Mrs. Breckinridge represented that most modern type of woman who united with great personal charm and social grace, an abiding interest in the myriad movements which make for social betterment, and the unflagging energy with which to push them forward. Perhaps because she was a great granddaughter of Henry Clay, she possessed an unusual eloquence and power of persuasion; perhaps because her husband was a brilliant newspaper man, she was able in a paramount degree to command the services of the Press, but whatever the reason all of her [beneficent] plans seemed to come to a successful issue. Few women have a larger list of achievements to be placed to their credit, although she was neither a professional social worker nor a promoter.
It was through her long experience in sustained and ardent work in the Charity Organization Society of Lexington, in Civic Leagues, [illegible] ↑in↓ Women’s Clubs, on one State Commission after another, that she formulated and pushed through the General Assembly of Kentucky the bills creating a State Library Commission and a Forestry Commission. [page 2]
As a member of the State Tuberculosis Association she secured the creation of a State Commission of which she was always the most valued member; she was largely responsible for the County School Board Law, the Small School Board Law for second class cities, the juvenile court and compulsory education laws which were practically the first of the kind in any southern state. She secured those latter after she had served as a member of the State Educational Commission appointed under an Act of 1908, to prepare revision of the state school law.
The present advanced Kentucky child labor law stands largely as a monument to her genius and energy, as she was vice president of the Kentucky child labor committee and worked unflaggingly for its passage. She also had a leading part in the passage of the state law limiting the labor of women to ten hours a day.
One of the early activities of Mrs. Breckinridge was that which resulted in the foundation of Lexington’s playgrounds and park system, and she often came to Chicago to get ideas from our small parks and playgrounds of which we were then so proud. She always left us with new suggestions and enthusiasms for what might be done with our wonderful equipment. But the visit to Chicago which I remember most vividly -- for she sometimes honored Hull House by living with us for a few days a week -- was in connection with her enthusiastic efforts to raise a fund of $35,000 to add to a $10,000 appropriation of the school board for the establishment [page 3] of Lincoln School in the poorest part of Lexington. The vivid success of this daring experiment of a genuine social center connected with the public school perhaps better than anything else suggests her method of procedure. Lecturers came to Lexington by the score to educate the public and prepare them for the wider use of this model school plan. The swimming pool, the laundry, the community kitchen, evening recreation of all sorts, lunches and rest periods for the open air department, gradually leading to an improved sewage plant, concrete walks and graded streets with planted shade trees, for the entire distract, band concerts on Sunday and many another recent device.

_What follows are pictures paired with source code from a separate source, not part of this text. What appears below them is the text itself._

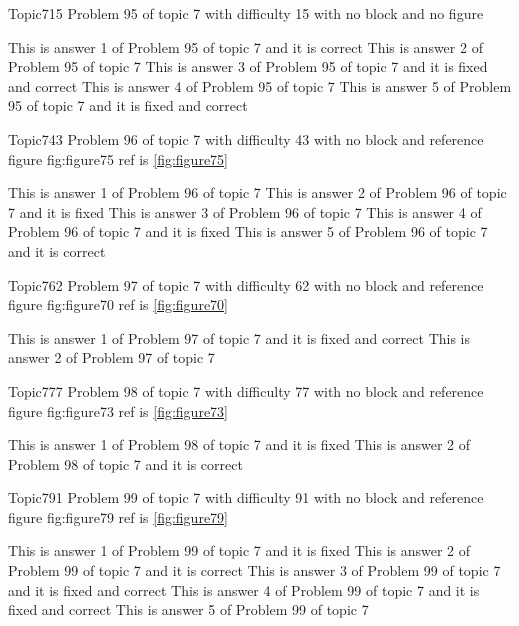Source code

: \documentclass[master]{exam}
\begin{document}
\begin{problem}{Topic7}{15}
	Problem 95 of topic 7 with difficulty 15 with no block and no figure
	\begin{answers}
		\answer[correct] This is answer 1 of Problem 95 of topic 7 and it is correct
		\answer This is answer 2 of Problem 95 of topic 7 
		 This is answer 3 of Problem 95 of topic 7 and it is fixed and correct
		\answer This is answer 4 of Problem 95 of topic 7 
		 This is answer 5 of Problem 95 of topic 7 and it is fixed and correct
	\end{answers}
\end{problem}

\begin{problem}{Topic7}{43}
	Problem 96 of topic 7 with difficulty 43 with no block and reference figure fig:figure75 ref is \ref{fig:figure75}
	\begin{answers}
		\answer This is answer 1 of Problem 96 of topic 7 
		\answer[fixed] This is answer 2 of Problem 96 of topic 7 and it is fixed
		\answer This is answer 3 of Problem 96 of topic 7 
		\answer[fixed] This is answer 4 of Problem 96 of topic 7 and it is fixed
		\answer[correct] This is answer 5 of Problem 96 of topic 7 and it is correct
	\end{answers}
\end{problem}

\begin{problem}{Topic7}{62}
	Problem 97 of topic 7 with difficulty 62 with no block and reference figure fig:figure70 ref is \ref{fig:figure70}
	\begin{answers}
		 This is answer 1 of Problem 97 of topic 7 and it is fixed and correct
		\answer This is answer 2 of Problem 97 of topic 7 
	\end{answers}
\end{problem}

\begin{problem}{Topic7}{77}
	Problem 98 of topic 7 with difficulty 77 with no block and reference figure fig:figure73 ref is \ref{fig:figure73}
	\begin{answers}
		\answer[fixed] This is answer 1 of Problem 98 of topic 7 and it is fixed
		\answer[correct] This is answer 2 of Problem 98 of topic 7 and it is correct
	\end{answers}
\end{problem}

\begin{problem}{Topic7}{91}
	Problem 99 of topic 7 with difficulty 91 with no block and reference figure fig:figure79 ref is \ref{fig:figure79}
	\begin{answers}
		\answer[fixed] This is answer 1 of Problem 99 of topic 7 and it is fixed
		\answer[correct] This is answer 2 of Problem 99 of topic 7 and it is correct
		 This is answer 3 of Problem 99 of topic 7 and it is fixed and correct
		 This is answer 4 of Problem 99 of topic 7 and it is fixed and correct
		\answer This is answer 5 of Problem 99 of topic 7 
	\end{answers}
\end{problem}
\end{document}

All of these developed from her surpassing love for the children, which is perhaps best expressed in her own words:
“We send them off to school again today,
This cool September morning. All the street
Is musical with patter of small feet
* * * * *
I wonder if they ever guess or know
With what strange tenderness we watch them go?
Just children on their way to school again.”
I also saw much of Mrs. Breckinridge through our mutual work for Women Suffrage, first as President of the Kentucky Equal Rights Association, and later when we served together as Vice Presidents of the National American Woman Suffrage Association. I recall her eloquent speeches before [Congressional] Committees, before doubting and hostile audiences, [page 4] her charm and beauty of speech, always backed by her absolute fearlessness, which in spite of her frail physique, was physical as well as moral and intellectual.
The development of her activities was always organic and keenly alive, and as her work developed from city to state and nation, it was but fitting that she should have taken an active part in the meeting of the National Suffrage Alliance last summer in Geneva, and that her last public work should have been a plea day after day through an arduous campaign for the entry of the United States into the League of Nations. She was but once more taking her part in the age long struggle for a world moved by good will and ordered by law in which those long under social and economic disadvantage might come into their own; certainly no more eloquent voice or more ardent ↑demand for justice↓ desire was ever raised in their behalf.
We are all the poorer for her passing!